◆ ABOUT THIS EXERCISE
Lines below that hold the word "Quizlet" must be copied in full.

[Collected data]

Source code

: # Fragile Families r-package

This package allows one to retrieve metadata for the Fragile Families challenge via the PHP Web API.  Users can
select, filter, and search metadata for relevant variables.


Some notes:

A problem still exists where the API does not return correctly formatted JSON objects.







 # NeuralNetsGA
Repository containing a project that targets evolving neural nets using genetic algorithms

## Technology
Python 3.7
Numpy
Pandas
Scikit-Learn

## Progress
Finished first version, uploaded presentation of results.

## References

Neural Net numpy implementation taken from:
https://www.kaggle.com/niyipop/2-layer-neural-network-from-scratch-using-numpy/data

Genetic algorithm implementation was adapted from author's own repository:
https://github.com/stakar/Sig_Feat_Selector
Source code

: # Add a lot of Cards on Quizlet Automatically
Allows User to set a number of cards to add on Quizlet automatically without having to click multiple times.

==

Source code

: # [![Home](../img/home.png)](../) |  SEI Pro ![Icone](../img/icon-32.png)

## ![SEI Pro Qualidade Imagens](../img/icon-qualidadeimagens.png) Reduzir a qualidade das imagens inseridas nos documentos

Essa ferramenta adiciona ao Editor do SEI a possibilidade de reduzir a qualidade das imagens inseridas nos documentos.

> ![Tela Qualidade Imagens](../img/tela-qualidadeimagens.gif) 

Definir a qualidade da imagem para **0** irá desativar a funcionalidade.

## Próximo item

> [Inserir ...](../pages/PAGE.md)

◆ REPLY
: # Add a lot of Cards on Quizlet Automatically
Allows User to set a number of cards to add on Quizlet automatically without having to click multiple times.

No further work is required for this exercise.